Así, a medida que tienen lugar las transacciones en criptomonedas, éstas se anotan en un fichero que es como un libro mayor digital. Este fichero está distribuido en la red de ordenadores de los participantes del sistema (también llamados nodos), quienes automáticamente actualizan cada vez que se produce una nueva transacción la copia que cada uno posee. Cada cierto número de transacciones se agrupa en un bloque y se inicia un nuevo bloque, y así va formándose la cadena de bloques. Cada bloque tiene un identificador criptográfico que guarda relación con los bloques anteriores. Cualquier mínimo cambio en uno de los bloques, alteraría todos los identificadores criptográficos de la cadena, de forma que el libro mayor sería distinto a las réplicas que poseen el resto de los ordenadores de la red, por lo que no sería válido. Esta es la forma de asegurar el funcionamiento del sistema.

La arquitectura descentralizada y distribuida de este sistema le confiere utilidad no sólo para gestionar los sistemas de criptomonedas, sino de cualquier otro activo digital, tales como registros de propiedades, contratos, activos financieros, gestión de derechos de música o vídeo digitales o historiales médicos, entre muchos otros. Como sucede con toda nueva tecnología, en estos momentos es prácticamente imposible escrudiñar todas las posibilidades que podrán materializarse en un futuro.

Mediante la cadena de bloques se podrá crear una base de datos única de salud con toda la información de cada ciudadano, a la que médicos y otros agentes del sistema sanitario podrían tener acceso, con mayor seguridad y privacidad. De este modo se podrán evitar duplicidades de pruebas y procedimientos, así como graves errores que en la actualidad se producen como consecuencia de la dispersión de la información médica.

Asimismo, los ciudadanos podrán dar su consentimiento para que los investigadores puedan tener acceso a la información, de una forma anónima, con el fin de realizar análisis y estudios de los que se podrán derivar importantes avances médicos a una velocidad mucho mayor que la actual.

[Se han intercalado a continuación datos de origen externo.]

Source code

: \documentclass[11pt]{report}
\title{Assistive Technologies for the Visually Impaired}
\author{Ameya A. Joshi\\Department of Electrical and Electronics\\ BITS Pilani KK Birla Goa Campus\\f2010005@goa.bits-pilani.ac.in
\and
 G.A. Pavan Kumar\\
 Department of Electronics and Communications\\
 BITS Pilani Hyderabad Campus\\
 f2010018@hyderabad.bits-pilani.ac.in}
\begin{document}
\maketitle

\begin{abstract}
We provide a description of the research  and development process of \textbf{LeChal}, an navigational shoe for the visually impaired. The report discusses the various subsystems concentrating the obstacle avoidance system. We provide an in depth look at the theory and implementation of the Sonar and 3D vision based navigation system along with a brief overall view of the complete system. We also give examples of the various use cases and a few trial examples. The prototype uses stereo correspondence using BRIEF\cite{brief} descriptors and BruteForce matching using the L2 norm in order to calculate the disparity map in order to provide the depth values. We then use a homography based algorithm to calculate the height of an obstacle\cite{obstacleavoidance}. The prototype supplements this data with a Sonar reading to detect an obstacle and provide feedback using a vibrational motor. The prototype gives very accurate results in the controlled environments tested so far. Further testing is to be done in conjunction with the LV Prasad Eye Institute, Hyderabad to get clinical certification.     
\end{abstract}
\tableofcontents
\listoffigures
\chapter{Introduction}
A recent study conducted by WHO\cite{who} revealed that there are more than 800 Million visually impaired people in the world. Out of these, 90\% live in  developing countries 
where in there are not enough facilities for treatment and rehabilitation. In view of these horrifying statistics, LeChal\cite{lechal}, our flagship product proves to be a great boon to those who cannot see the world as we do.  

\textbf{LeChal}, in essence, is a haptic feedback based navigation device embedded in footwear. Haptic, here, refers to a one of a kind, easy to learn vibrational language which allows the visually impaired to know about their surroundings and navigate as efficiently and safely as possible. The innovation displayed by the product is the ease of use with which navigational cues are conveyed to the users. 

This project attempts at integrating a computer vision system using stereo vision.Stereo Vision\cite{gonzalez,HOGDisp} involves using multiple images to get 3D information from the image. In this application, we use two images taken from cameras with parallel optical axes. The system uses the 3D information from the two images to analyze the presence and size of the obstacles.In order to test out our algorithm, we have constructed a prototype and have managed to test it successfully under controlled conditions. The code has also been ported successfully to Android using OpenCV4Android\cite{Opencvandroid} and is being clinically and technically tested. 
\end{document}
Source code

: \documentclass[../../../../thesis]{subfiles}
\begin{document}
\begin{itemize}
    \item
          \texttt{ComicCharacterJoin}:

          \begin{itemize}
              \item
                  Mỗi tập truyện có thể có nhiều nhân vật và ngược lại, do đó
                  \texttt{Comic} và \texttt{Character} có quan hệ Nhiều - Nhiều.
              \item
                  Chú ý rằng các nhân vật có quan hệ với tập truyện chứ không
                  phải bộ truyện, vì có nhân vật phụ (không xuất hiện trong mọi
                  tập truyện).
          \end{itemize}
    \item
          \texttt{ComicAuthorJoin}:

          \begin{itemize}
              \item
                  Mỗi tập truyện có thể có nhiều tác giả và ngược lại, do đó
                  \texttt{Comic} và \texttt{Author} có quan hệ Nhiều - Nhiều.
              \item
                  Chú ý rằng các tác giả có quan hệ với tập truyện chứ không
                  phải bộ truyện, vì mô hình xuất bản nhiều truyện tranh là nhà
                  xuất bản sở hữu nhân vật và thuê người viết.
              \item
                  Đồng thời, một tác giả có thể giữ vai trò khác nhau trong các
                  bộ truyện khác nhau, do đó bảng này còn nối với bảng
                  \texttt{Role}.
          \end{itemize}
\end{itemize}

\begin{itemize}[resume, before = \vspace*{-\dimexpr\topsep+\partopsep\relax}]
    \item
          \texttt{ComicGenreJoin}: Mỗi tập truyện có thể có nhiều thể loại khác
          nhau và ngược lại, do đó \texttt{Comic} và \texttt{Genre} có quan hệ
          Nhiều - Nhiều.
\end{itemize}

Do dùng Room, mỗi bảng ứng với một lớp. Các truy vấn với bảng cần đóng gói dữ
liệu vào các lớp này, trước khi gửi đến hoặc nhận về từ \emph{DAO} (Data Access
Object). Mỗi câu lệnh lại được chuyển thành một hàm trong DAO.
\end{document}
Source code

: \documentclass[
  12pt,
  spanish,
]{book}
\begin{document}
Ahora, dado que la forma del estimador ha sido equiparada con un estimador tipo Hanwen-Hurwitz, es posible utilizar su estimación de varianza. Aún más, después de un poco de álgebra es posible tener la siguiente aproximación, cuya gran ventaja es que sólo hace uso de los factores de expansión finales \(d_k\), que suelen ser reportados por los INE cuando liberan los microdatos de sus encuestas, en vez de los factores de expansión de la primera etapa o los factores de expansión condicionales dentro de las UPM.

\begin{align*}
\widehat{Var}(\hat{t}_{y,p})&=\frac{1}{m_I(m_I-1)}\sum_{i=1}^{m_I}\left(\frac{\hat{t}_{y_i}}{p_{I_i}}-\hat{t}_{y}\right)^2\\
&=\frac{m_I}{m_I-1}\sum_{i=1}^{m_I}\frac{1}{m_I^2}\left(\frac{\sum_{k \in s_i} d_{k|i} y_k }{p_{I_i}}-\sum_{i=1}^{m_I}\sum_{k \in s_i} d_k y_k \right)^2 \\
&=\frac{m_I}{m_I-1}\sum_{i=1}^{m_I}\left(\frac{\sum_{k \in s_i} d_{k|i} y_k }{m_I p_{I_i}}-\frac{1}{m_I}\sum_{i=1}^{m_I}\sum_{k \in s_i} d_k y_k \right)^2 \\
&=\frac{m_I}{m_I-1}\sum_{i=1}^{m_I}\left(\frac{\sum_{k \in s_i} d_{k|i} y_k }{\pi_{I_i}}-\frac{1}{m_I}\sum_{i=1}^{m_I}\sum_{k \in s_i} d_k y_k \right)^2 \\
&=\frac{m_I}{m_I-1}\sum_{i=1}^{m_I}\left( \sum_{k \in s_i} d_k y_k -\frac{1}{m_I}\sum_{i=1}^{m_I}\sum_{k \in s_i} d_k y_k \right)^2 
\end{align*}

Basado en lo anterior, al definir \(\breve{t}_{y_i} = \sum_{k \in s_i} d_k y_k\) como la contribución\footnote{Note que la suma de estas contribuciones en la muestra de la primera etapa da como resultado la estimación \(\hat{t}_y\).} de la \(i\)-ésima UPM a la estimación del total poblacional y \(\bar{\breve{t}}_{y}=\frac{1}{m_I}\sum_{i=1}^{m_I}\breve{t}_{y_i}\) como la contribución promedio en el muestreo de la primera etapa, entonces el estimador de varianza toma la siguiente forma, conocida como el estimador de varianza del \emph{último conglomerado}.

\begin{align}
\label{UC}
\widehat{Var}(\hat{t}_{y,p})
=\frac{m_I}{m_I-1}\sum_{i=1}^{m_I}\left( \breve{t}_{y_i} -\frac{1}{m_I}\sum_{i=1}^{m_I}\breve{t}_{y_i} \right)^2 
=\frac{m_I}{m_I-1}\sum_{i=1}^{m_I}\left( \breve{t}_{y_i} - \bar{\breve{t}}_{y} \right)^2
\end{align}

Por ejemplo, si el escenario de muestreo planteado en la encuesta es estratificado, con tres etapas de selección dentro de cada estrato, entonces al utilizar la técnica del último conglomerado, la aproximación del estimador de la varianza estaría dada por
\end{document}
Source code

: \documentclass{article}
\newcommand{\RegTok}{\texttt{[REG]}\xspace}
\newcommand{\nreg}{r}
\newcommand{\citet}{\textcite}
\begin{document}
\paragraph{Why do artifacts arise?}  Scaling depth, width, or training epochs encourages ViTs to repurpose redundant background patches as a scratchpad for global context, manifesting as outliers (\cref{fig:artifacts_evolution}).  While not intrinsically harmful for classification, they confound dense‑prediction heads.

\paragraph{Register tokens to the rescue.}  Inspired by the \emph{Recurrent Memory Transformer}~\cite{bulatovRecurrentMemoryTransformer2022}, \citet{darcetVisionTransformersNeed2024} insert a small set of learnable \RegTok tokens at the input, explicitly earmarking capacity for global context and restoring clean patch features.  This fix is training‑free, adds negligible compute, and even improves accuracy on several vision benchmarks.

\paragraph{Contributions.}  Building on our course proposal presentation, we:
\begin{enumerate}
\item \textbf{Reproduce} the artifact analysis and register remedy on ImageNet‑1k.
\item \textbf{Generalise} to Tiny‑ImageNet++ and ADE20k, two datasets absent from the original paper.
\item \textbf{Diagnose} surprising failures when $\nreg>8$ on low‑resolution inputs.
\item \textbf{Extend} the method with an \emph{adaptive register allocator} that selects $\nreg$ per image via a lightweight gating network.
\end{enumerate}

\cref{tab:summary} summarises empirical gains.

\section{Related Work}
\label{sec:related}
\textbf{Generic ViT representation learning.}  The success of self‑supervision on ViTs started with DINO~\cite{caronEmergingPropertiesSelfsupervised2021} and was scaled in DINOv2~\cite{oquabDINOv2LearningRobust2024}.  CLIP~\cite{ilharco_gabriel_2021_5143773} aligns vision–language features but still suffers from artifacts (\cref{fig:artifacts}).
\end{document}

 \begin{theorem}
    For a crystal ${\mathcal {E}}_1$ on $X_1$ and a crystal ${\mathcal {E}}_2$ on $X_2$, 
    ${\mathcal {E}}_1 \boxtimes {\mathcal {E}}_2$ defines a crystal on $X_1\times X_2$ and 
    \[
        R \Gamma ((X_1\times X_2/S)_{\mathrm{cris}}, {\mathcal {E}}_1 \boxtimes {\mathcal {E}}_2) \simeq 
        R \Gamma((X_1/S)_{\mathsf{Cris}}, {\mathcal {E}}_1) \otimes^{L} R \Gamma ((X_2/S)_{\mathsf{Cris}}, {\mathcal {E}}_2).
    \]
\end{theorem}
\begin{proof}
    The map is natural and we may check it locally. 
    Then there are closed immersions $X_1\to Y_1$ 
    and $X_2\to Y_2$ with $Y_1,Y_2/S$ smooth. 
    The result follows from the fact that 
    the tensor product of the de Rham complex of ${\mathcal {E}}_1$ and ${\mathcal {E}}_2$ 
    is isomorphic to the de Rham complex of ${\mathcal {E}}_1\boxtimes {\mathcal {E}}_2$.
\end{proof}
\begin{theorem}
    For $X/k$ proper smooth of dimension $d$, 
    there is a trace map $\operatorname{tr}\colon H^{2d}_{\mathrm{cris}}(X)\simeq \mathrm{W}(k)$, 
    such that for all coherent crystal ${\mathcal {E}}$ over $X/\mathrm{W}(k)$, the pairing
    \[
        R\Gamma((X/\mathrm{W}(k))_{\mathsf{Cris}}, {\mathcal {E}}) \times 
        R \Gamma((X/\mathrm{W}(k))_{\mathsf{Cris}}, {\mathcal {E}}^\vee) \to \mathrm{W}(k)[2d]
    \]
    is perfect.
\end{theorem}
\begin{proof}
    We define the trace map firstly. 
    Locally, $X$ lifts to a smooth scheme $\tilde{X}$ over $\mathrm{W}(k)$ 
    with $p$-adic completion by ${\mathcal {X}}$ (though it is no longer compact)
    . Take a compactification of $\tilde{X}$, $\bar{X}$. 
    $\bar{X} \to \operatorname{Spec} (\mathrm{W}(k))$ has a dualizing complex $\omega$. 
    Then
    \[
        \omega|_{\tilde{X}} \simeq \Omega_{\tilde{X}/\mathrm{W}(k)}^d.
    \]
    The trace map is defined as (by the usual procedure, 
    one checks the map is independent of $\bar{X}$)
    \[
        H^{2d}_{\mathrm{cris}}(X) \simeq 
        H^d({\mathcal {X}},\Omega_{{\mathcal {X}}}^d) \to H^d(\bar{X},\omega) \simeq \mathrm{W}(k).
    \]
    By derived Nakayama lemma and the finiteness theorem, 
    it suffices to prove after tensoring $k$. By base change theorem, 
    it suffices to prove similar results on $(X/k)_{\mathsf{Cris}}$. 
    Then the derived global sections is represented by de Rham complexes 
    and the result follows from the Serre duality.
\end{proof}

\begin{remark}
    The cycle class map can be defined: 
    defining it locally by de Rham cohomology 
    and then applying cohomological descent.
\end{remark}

Una de las máximas preocupaciones de las organizaciones sanitarias es la seguridad de los registros de los pacientes. Cada año se producen miles de accesos indebidos o de robos de información, favorecidos por el uso de equipos obsoletos o por no seguir unos protocolos de seguridad adecuados. Una solución basada en la tecnología blockchain ofrecería una mayor seguridad y reduciría las reticencias de los diferentes agentes del sistema a compartir datos, por temor a que puedan ser robados.

En el caso de la genómica, blockchain ofrece la posibilidad de almacenar todo el código genético de una persona de una forma segura y que ésta pueda licenciar el acceso a esta información (a cambio de un beneficio económico u otro tipo de recompensas) y facilitar de este modo la investigación de enfermedades genéticas.

Al mejorar el acceso a la información, la tecnología blockchain puede facilitar el desarrollo de nuevos medicamentos y hacer que éste sea mucho más transparente. La recogida de datos podrá hacerse en tiempo real, de una forma segura y más eficiente. De este modo se reducirán los costes y los tiempos de desarrollo de los ensayos clínicos.

En definitiva, compartir los datos de los pacientes de una forma segura y distribuida puede ofrecer numerosas ventajas. No obstante, nos encontramos aún en los albores del uso de esta tecnología y para lograr un grado de adopción que la convierta en una tecnología convencional deberán superarse numerosos obstáculos, tales como por ejemplo la necesidad de un cambio cultural, las reticencias a compartir información de algunos, la escasa voluntad política de nuestros gobernantes, la falta de estándares, o la comunicación entre diferentes cadenas de bloques.

Con todo, los cambios que se avecinan, aunque lentos, parecen imparables y el futuro que se vislumbra para nuestro sector resulta sumamente fascinante.